Dados da Associação Brasileira de Administradoras de Consórcios (ABAC) mostram que esse movimento já se reflete fortemente no mercado. O sistema de consórcios como um todo deve crescer aproximadamente 11% em 2026, após um ano recorde em 2025, quando ultrapassou a marca de 5 milhões de adesões. No segmento imobiliário específico, o avanço é ainda mais impressionante: os consórcios de imóveis registraram um crescimento de 48,4% em 2025 e a expectativa é de que sigam em expansão contínua.
Mudança no comportamento do consumidor
Para Fernando Gianjiope, CEO da Porto Vale, maior corretora de consórcios e seguros do país, o cenário de juros elevados tem acelerado uma mudança profunda no comportamento do consumidor brasileiro. “O ponto crucial não é apenas o valor da parcela mensal, mas sim o custo total ao longo dos anos. No financiamento, esse peso financeiro cresce exponencialmente com o tempo devido aos juros. O consórcio se destaca porque permite iniciar esse planejamento já com muito mais previsibilidade, sem a pressão dos juros compostos”, explica o executivo.
Essa transição também está ligada a uma evolução no perfil do consumidor, que está cada vez mais orientado para o planejamento financeiro de longo prazo e menos disposto a assumir custos elevados e imprevisíveis. “O consórcio também traz uma vantagem importante ao oferecer mais autonomia na decisão de compra.
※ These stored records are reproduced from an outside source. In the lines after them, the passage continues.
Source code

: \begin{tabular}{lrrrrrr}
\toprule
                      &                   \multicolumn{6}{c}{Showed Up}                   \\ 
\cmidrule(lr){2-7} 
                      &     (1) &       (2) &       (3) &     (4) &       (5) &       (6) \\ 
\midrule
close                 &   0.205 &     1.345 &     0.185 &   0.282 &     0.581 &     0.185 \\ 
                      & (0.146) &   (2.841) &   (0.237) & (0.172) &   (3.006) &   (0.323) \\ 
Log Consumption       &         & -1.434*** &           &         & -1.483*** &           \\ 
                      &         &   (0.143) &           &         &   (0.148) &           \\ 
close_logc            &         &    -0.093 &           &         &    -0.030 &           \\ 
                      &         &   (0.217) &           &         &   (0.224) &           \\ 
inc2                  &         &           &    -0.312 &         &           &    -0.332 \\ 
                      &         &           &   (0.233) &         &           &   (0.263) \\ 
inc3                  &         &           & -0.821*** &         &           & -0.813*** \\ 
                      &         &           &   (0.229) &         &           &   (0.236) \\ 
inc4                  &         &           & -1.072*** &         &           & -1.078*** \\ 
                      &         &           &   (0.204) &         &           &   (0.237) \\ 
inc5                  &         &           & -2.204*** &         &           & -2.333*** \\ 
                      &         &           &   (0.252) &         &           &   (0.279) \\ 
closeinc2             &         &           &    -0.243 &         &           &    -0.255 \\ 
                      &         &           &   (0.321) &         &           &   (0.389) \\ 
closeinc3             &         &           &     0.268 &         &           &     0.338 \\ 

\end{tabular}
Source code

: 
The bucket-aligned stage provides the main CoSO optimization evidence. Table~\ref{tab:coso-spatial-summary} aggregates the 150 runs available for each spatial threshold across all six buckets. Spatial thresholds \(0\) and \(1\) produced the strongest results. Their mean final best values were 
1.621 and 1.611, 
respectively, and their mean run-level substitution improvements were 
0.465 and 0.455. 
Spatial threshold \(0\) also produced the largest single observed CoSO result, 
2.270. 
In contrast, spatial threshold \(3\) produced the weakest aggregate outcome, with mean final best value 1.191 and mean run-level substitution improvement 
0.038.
O cliente não fica preso ao momento específico do crédito e consegue escolher quando faz mais sentido adquirir o imóvel, o que é decisivo em um cenário econômico mais restritivo”, complementa Gianjiope.
Demanda por consultoria especializada aumenta
Nesse contexto de migração para os consórcios, amplia-se também a busca por empresas que possam auxiliar o consumidor a estruturar melhor essa decisão ao longo do tempo. A Porto Vale, por exemplo, está inserida nesse cenário ao atuar com uma abordagem consultiva, que inclui a leitura detalhada do perfil financeiro do cliente e o acompanhamento personalizado em toda a jornada – desde a escolha do plano ideal até o momento da contemplação.
O avanço dos consórcios imobiliários reforça sua relevância como uma alternativa viável e estratégica para a aquisição da casa própria, especialmente em períodos de crédito caro e incertezas econômicas. Enquanto a Selic permanecer em patamares elevados, essa tendência deve se consolidar ainda mais no mercado brasileiro.